When I consider the work of Father and Son Sheldrake and relate their webs of knowing to what I know of cities, I am surprised by the possibility that Gaia herself is using her intelligence to emerge cities as the most resource available locations she creates (through tectonic plate and leyline intersections). At the same time she is endowing humans with multiple intelligences to manifest at all levels of human collectives to weave networks of connection that create morphic fields for every scale of human system (which we can then access through various practices and technologies).

In addition, the communication networks that now span the globe over, under and through every one of its 17 geographies (plus space satellites), has created a kind of mycelial web as an organ for Gaia’s reflection capacity.

Even as we set up seismic monitors, and Random Event Generators (REGS) we are amplifying our innate capacities to remote view, non-locally connect/communicate, share evidence of change patterns (e.g. pandemic data) and use AI to expand our conscious capacities.

So what if our greatest learning challenge is to let go of human-centric learning and release ourselves into Gaia-centric learning? What if every lesson, quandary, conflict, joy, discovery was re-framed as a lesson from Gaia for her own emergence? How can we appreciate, nurture and grow the capacities, intelligences, knowledge and experience she has already endowed us with? How do we contribute to Gaia’s resonance, emergence and coherence?

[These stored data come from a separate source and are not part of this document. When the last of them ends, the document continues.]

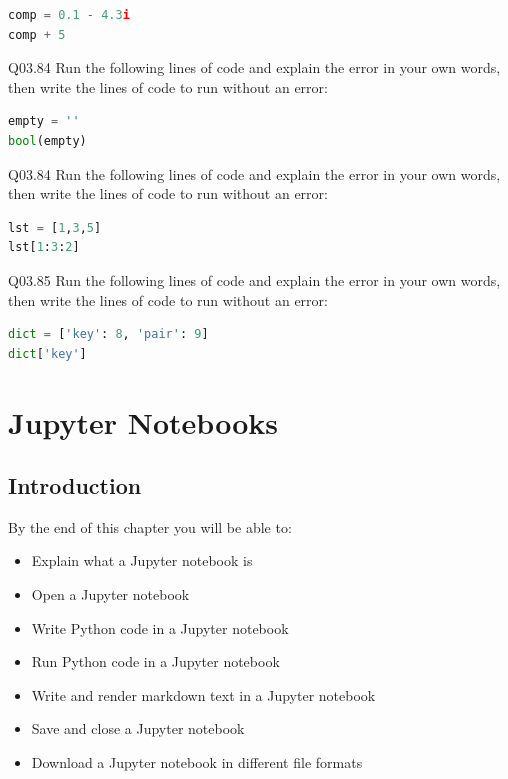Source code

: \documentclass{book}
\newenvironment{problems}{}{}  %
\begin{document}
\begin{problems}
\begin{lstlisting}[language=Python]
comp = 0.1 - 4.3i
comp + 5
\end{lstlisting}

Q03.84 Run the following lines of code and explain the error in your own
words, then write the lines of code to run without an error:

\begin{lstlisting}[language=Python]
empty = ''
bool(empty)
\end{lstlisting}

Q03.84 Run the following lines of code and explain the error in your own
words, then write the lines of code to run without an error:

\begin{lstlisting}[language=Python]
lst = [1,3,5]
lst[1:3:2]
\end{lstlisting}

Q03.85 Run the following lines of code and explain the error in your own
words, then write the lines of code to run without an error:

\begin{lstlisting}[language=Python]
dict = ['key': 8, 'pair': 9]
dict['key']
\end{lstlisting}
        \end{problems}

    




    
        \chapter{Jupyter Notebooks}\label{jupyter-notebooks}
    




    
        \section{Introduction}\label{introduction}
    




    
        By the end of this chapter you will be able to:

\begin{itemize}
\item
  Explain what a Jupyter notebook is
\item
  Open a Jupyter notebook
\item
  Write Python code in a Jupyter notebook
\item
  Run Python code in a Jupyter notebook
\item
  Write and render markdown text in a Jupyter notebook
\item
  Save and close a Jupyter notebook
\item
  Download a Jupyter notebook in different file formats
\end{itemize}
        \newpage
\end{document}
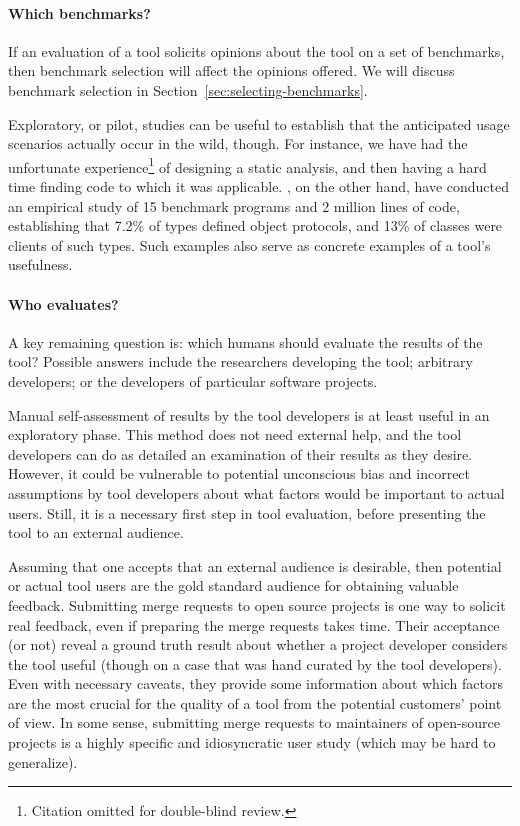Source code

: \paragraph{Which benchmarks?} If an evaluation of a tool solicits opinions
about the tool on a set of benchmarks, then benchmark selection will affect
the opinions offered. We will discuss benchmark selection in 
Section~\ref{sec:selecting-benchmarks}.

Exploratory, 
or pilot, studies can be useful to establish that the
anticipated usage scenarios actually occur in the wild, though. For instance,
we have had the unfortunate experience\footnote{Citation omitted for double-blind review.} of designing a static analysis,
and then having a hard time finding code to which it was
applicable. \cite{beckman11:_empir_study_objec_protoc_wild}, on the
other hand, have conducted an empirical study of 15 benchmark programs
and 2 million lines of code, establishing that 7.2\% of types defined
object protocols, and 13\% of classes were clients of such types.
Such examples also serve as concrete examples of a tool's usefulness.


\paragraph{Who evaluates?}
A key remaining question is: which humans should evaluate the
results of the tool?  Possible answers include the researchers
developing the tool; arbitrary developers; or the developers of
particular software projects.

Manual self-assessment of results by the tool developers is at least
useful in an exploratory phase. This method does not need external
help, and the tool developers can do as detailed an examination of
their results as they desire. However, it could be vulnerable to
potential unconscious bias and incorrect assumptions by tool
developers about what factors would be important to actual
users. Still, it is a necessary first step in tool evaluation, before
presenting the tool to an external audience.

Assuming that one accepts that an external audience is desirable,
then potential or actual tool users are the gold standard audience for
obtaining valuable feedback. Submitting merge requests to open source
projects is one way to solicit real feedback, even if preparing the merge requests
takes time. Their acceptance (or
not) reveal a ground truth result about whether a project developer
considers the tool useful (though on a case that was hand curated by
the tool developers). Even with necessary caveats, they provide some information
about which factors are the most crucial for the quality of a tool
from the potential customers' point of view. 
In some sense, submitting merge requests to maintainers of open-source projects
is a highly specific and idiosyncratic user study (which may be hard to generalize).


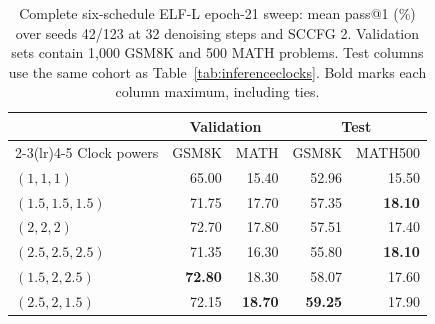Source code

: \begin{table}[htbp]
\centering\small
\begin{tabular}{lrrrr}
\toprule
& \multicolumn{2}{c}{Validation} & \multicolumn{2}{c}{Test} \\
\cmidrule(lr){2-3}\cmidrule(lr){4-5}
Clock powers & GSM8K & MATH & GSM8K & MATH500 \\
\midrule
$(1,1,1)$ & 65.00 & 15.40 & 52.96 & 15.50 \\
$(1.5,1.5,1.5)$ & 71.75 & 17.70 & 57.35 & \textbf{18.10} \\
$(2,2,2)$ & 72.70 & 17.80 & 57.51 & 17.40 \\
$(2.5,2.5,2.5)$ & 71.35 & 16.30 & 55.80 & \textbf{18.10} \\
$(1.5,2,2.5)$ & \textbf{72.80} & 18.30 & 58.07 & 17.60 \\
$(2.5,2,1.5)$ & 72.15 & \textbf{18.70} & \textbf{59.25} & 17.90 \\
\bottomrule
\end{tabular}
\caption{Complete six-schedule ELF-L epoch-21 sweep: mean pass@1 (\%) over seeds 42/123 at 32 denoising steps and SCCFG 2. Validation sets contain 1,000 GSM8K and 500 MATH problems. Test columns use the same cohort as Table~\ref{tab:inferenceclocks}. Bold marks each column maximum, including ties.}
\label{tab:inferenceclockfull}
\end{table}
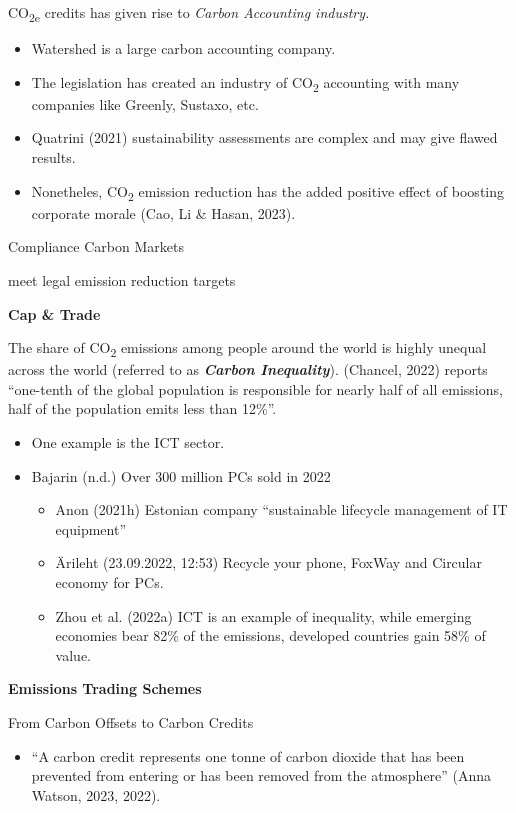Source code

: \documentclass[
  letterpaper,
  DIV=11,
  numbers=noendperiod]{scrartcl}
\providecommand{\tightlist}{%
  \setlength{\itemsep}{0pt}\setlength{\parskip}{0pt}}\usepackage{longtable,booktabs,array}
\begin{document}
CO\textsubscript{2e} credits has given rise to \emph{Carbon Accounting
industry.}

\begin{itemize}
\item
  Watershed is a large carbon accounting company.
\item
  The legislation has created an industry of CO\textsubscript{2}
  accounting with many companies like Greenly, Sustaxo, etc.
\item
  Quatrini (2021) sustainability assessments are complex and may give
  flawed results.
\item
  Nonetheles, CO\textsubscript{2} emission reduction has the added
  positive effect of boosting corporate morale (Cao, Li \& Hasan, 2023).
\end{itemize}

Compliance Carbon Markets

meet legal emission reduction targets

\textbf{Cap \& Trade}

The share of CO\textsubscript{2} emissions among people around the world
is highly unequal across the world (referred to as \textbf{\emph{Carbon
Inequality}}). (Chancel, 2022) reports ``one-tenth of the global
population is responsible for nearly half of all emissions, half of the
population emits less than 12\%''.

\begin{itemize}
\item
  One example is the ICT sector.
\item
  Bajarin (n.d.) Over 300 million PCs sold in 2022

  \begin{itemize}
  \tightlist
  \item
    Anon (2021h) Estonian company ``sustainable lifecycle management of
    IT equipment''
  \item
    Ärileht (23.09.2022, 12:53) Recycle your phone, FoxWay and Circular
    economy for PCs.
  \item
    Zhou et al. (2022a) ICT is an example of inequality, while emerging
    economies bear 82\% of the emissions, developed countries gain 58\%
    of value.
  \end{itemize}
\end{itemize}

\textbf{Emissions Trading Schemes}

From Carbon Offsets to Carbon Credits

\begin{itemize}
\tightlist
\item
  ``A carbon credit represents one tonne of carbon dioxide that has been
  prevented from entering or has been removed from the atmosphere''
  (Anna Watson, 2023, 2022).
\end{itemize}
\end{document}
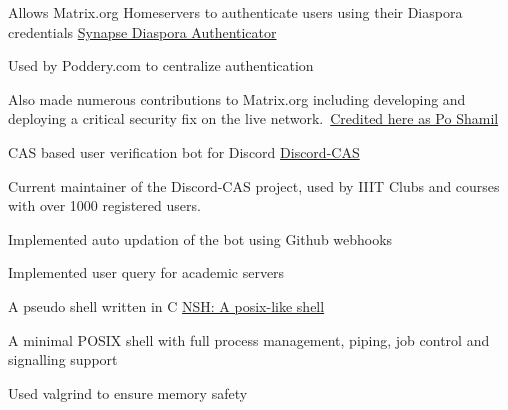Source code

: \begin{cventries}
    \cventry
    {Allows Matrix.org Homeservers to authenticate users using their Diaspora credentials} %
    {\href{https://matrix.org/docs/projects/other/synapse-diaspora-auth}{Synapse Diaspora Authenticator}} %
    {} %
    {} %
    {
      \begin{cvitems} %
        \item {Used by Poddery.com to centralize authentication}
        \item {Also made numerous contributions to Matrix.org including developing and deploying a critical security fix on the live network.\
         \href{https://matrix.org/blog/2018/05/01/security-update-synapse-0-28-1/}{Credited here as Po Shamil}}
      \end{cvitems}
    }
    
    \cventry
    {CAS based user verification bot for Discord} %
    {\href{https://github.com/Opensource-IIITH/Discord-CAS}{Discord-CAS}} %
    {} %
    {} %
    {
      \begin{cvitems} %
        \item {Current maintainer of the Discord-CAS project, used by IIIT Clubs and courses with over 1000 registered users.}
        \item {Implemented auto updation of the bot using Github webhooks}
        \item {Implemented user query for academic servers}
      \end{cvitems}
    }
    
    \cventry
    {A pseudo shell written in C} %
    {\href{https://github.com/necessary129/nsh}{NSH: A posix-like shell}} %
    {} %
    {} %
    {
      \begin{cvitems} %
          \item {A minimal POSIX shell with full process management, piping, job control and signalling support}
          \item {Used valgrind to ensure memory safety}
      \end{cvitems}
    }
\end{cventries}
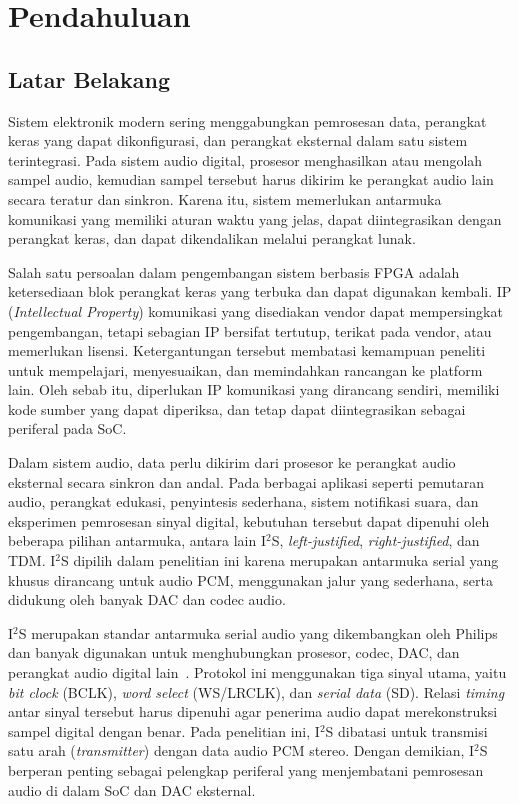 \chapter{Pendahuluan}

\section{Latar Belakang}

\hspace{1cm}Sistem elektronik modern sering menggabungkan pemrosesan data, perangkat keras yang dapat dikonfigurasi, dan perangkat eksternal dalam satu sistem terintegrasi. Pada sistem audio digital, prosesor menghasilkan atau mengolah sampel audio, kemudian sampel tersebut harus dikirim ke perangkat audio lain secara teratur dan sinkron. Karena itu, sistem memerlukan antarmuka komunikasi yang memiliki aturan waktu yang jelas, dapat diintegrasikan dengan perangkat keras, dan dapat dikendalikan melalui perangkat lunak.

\hspace{1cm}Salah satu persoalan dalam pengembangan sistem berbasis FPGA adalah ketersediaan blok perangkat keras yang terbuka dan dapat digunakan kembali. IP (\textit{Intellectual Property}) komunikasi yang disediakan vendor dapat mempersingkat pengembangan, tetapi sebagian IP bersifat tertutup, terikat pada vendor, atau memerlukan lisensi. Ketergantungan tersebut membatasi kemampuan peneliti untuk mempelajari, menyesuaikan, dan memindahkan rancangan ke platform lain. Oleh sebab itu, diperlukan IP komunikasi yang dirancang sendiri, memiliki kode sumber yang dapat diperiksa, dan tetap dapat diintegrasikan sebagai periferal pada SoC.

\hspace{1cm}Dalam sistem audio, data perlu dikirim dari prosesor ke perangkat audio eksternal secara sinkron dan andal. Pada berbagai aplikasi seperti pemutaran audio, perangkat edukasi, penyintesis sederhana, sistem notifikasi suara, dan eksperimen pemrosesan sinyal digital, kebutuhan tersebut dapat dipenuhi oleh beberapa pilihan antarmuka, antara lain I$^2$S, \textit{left-justified}, \textit{right-justified}, dan TDM. I$^2$S dipilih dalam penelitian ini karena merupakan antarmuka serial yang khusus dirancang untuk audio PCM, menggunakan jalur yang sederhana, serta didukung oleh banyak DAC dan codec audio.

\hspace{1cm}I$^2$S merupakan standar antarmuka serial audio yang dikembangkan oleh Philips dan banyak digunakan untuk menghubungkan prosesor, codec, DAC, dan perangkat audio digital lain~\citep{philips_i2s_1986}. Protokol ini menggunakan tiga sinyal utama, yaitu \textit{bit clock} (BCLK), \textit{word select} (WS/LRCLK), dan \textit{serial data} (SD). Relasi \textit{timing} antar sinyal tersebut harus dipenuhi agar penerima audio dapat merekonstruksi sampel digital dengan benar. Pada penelitian ini, I$^2$S dibatasi untuk transmisi satu arah (\textit{transmitter}) dengan data audio PCM stereo. Dengan demikian, I$^2$S berperan penting sebagai pelengkap periferal yang menjembatani pemrosesan audio di dalam SoC dan DAC eksternal.

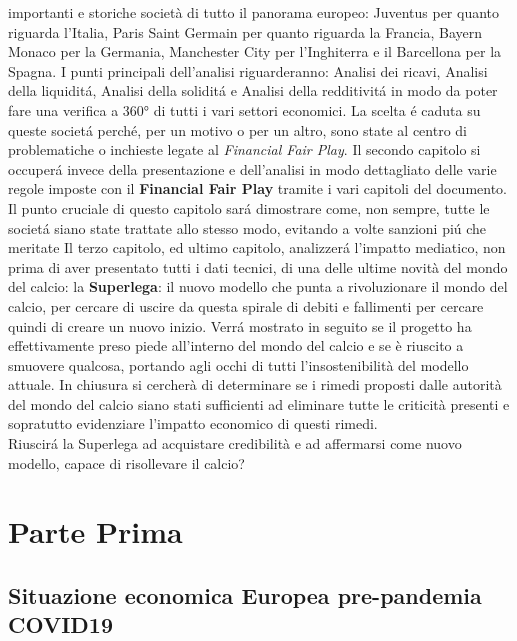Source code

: \documentclass[
    corpo=12pt,
    oneside,
    evenboxes,
    tipotesi=triennale,
    stile=classica,
    oldstyle,
    autoretitolo,
    greek,
]{toptesi}
\begin{document}
\begin{interlinea}{1.5}
importanti e storiche societ\`a di tutto il panorama europeo: Juventus per quanto riguarda l'Italia, Paris Saint Germain per quanto riguarda la 
Francia, Bayern Monaco per la Germania, Manchester City per l'Inghiterra e il Barcellona per la Spagna. I punti principali dell'analisi riguarderanno: 
Analisi dei ricavi, Analisi della liquidit\'a, Analisi della solidit\'a e Analisi della redditivit\'a in modo da 
poter fare una verifica a 360° di tutti i vari settori economici. La scelta \'e caduta su queste societ\'a perch\'e, per un motivo o per un altro, sono state 
al centro di problematiche o inchieste legate al \emph{Financial Fair Play}.\newline
Il secondo capitolo si occuper\'a invece della presentazione e dell'analisi in modo dettagliato delle varie regole imposte con il
\textbf{Financial Fair Play} tramite i vari capitoli del documento. Il punto cruciale di questo capitolo sar\'a dimostrare come, non sempre, 
tutte le societ\'a siano state trattate allo stesso modo, evitando a volte sanzioni pi\'u che meritate\newline
Il terzo capitolo, ed ultimo capitolo, analizzer\'a l'impatto mediatico, non prima di aver presentato tutti i dati tecnici, di una delle ultime novità 
del mondo del calcio: la \textbf{Superlega}: il nuovo modello che punta a rivoluzionare il mondo del calcio, per cercare di uscire da questa spirale di debiti
e fallimenti per cercare quindi di creare un nuovo inizio. Verr\'a mostrato in seguito se il progetto ha effettivamente preso piede all'interno del mondo del calcio 
e se è riuscito a smuovere qualcosa, portando agli occhi di tutti l'insostenibilità del modello attuale.\newline
In chiusura si cercherà di determinare se i rimedi proposti dalle autorità del mondo del calcio siano stati sufficienti ad eliminare tutte le criticità presenti e 
sopratutto evidenziare l'impatto economico di questi rimedi.\\
Riuscir\'a la Superlega ad acquistare credibilità e ad affermarsi come nuovo modello, capace di risollevare il calcio?

\part{Parte Prima}
\chapter{Situazione economica Europea pre-pandemia COVID19}

\end{interlinea}
\end{document}
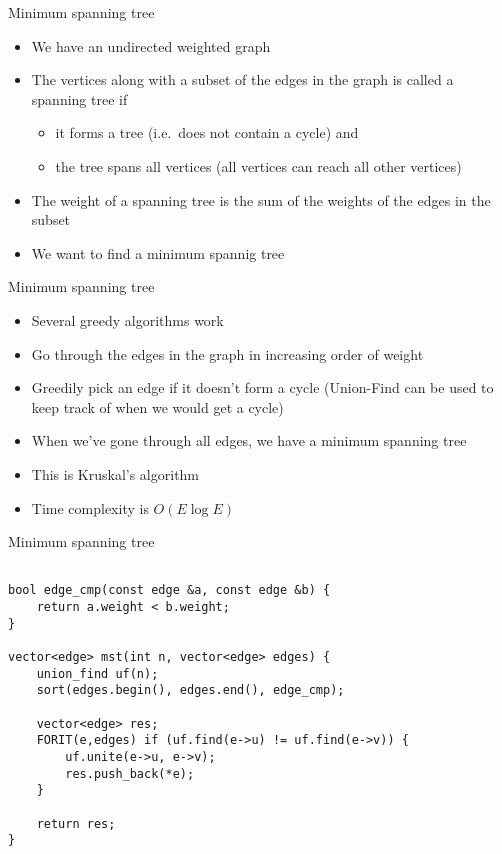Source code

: \documentclass[12pt,t]{beamer}
\newcommand{\bi}{\begin{itemize}}
\newcommand{\ei}{\end{itemize}}
\begin{document}
\begin{frame}{Minimum spanning tree}
    \vspace{20pt}
    \bi
        \item We have an undirected weighted graph
        \item The vertices along with a subset of the edges in the graph is called a spanning tree if
            \bi
                \item it forms a tree (i.e.\ does not contain a cycle) and
                \item the tree spans all vertices (all vertices can reach all other vertices)
            \ei
        \vspace{10pt}
        \item The weight of a spanning tree is the sum of the weights of the edges in the subset
        \vspace{10pt}
        \item We want to find a minimum spannig tree
    \ei
\end{frame}

\begin{frame}{Minimum spanning tree}
    \vspace{20pt}
    \bi
        \item Several greedy algorithms work
        \vspace{10pt}
        \item Go through the edges in the graph in increasing order of weight
        \item Greedily pick an edge if it doesn't form a cycle (Union-Find can be used to keep track of when we would get a cycle)
        \item When we've gone through all edges, we have a minimum spanning tree
        \vspace{10pt}
        \item This is Kruskal's algorithm
        \item Time complexity is $O(E \log E)$
    \ei
\end{frame}

\begin{frame}[fragile]{Minimum spanning tree}
    \begin{verbatim}

bool edge_cmp(const edge &a, const edge &b) {
    return a.weight < b.weight;
}

vector<edge> mst(int n, vector<edge> edges) {
    union_find uf(n);
    sort(edges.begin(), edges.end(), edge_cmp);

    vector<edge> res;
    FORIT(e,edges) if (uf.find(e->u) != uf.find(e->v)) {
        uf.unite(e->u, e->v);
        res.push_back(*e);
    }

    return res;
}
    \end{verbatim}
\end{frame}
\end{document}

Perhaps we could reframe our assumption that , “Cities are the most complex systems that humans have created”? Perhaps we would recognize that cities contain all the smaller human systems encouraged and evolved by Gaia – from family hearths, to clans, tribes, neighbourhoods, organizations, work places, recreational spaces, communities, sectors and now realize how she has enabled individual cities to reach out to regional connections and global webs? Can we imagine this visible city is the “fruiting body” of Gaia’s mycelial webs flowing through both morphic fields and mycelial fields?

We might ask, “How can we reinterpret our sciences of communication that now enable connections buried in cables, wired along poles, wi-fied through modems, resonating with satellites, transmitting with light fibres – so they enable access to the morphic fields for healing and human/Gaian Hive mind intelligence”?

Now that we have shifted our enjoyment of analogue art, sculpture, language, performance, sport, and games beyond in-person analogue assemblies to access across digital pathways, highways, and energy fields – can we now serve Gaia both analogically and digitally, by reflecting through Beauty, Truth and Goodness, so her planetary consciousness multiplies at an exponential rate?

Might we appreciate human first-person senses of vision, hearing, taste, touch, smell can be transformed to become antennae for all the knowledge embedded in the morphic fields of every human system (especially our cities)? Moreover, can we also imagine a collective experience of, with, as our human hive mind? Might we re-purpose our media to manifest the greater Beauty, Truth and Goodness that Gaia longs for as she meshweaves city patterns out of our entangled visible intelligences to cohere with the invisible fields of morphic and mycelial potentials?

It may be that in order to serve Gaia’s Vision for herself, we have to transform our relationship with Gaia and her impulse that inspires the future of all human systems. This seems to imply that cities evolve the capacities to reflect with, through and as fruiting bodies of Gaia’s entangled mycelial morphic web systems of interconnection.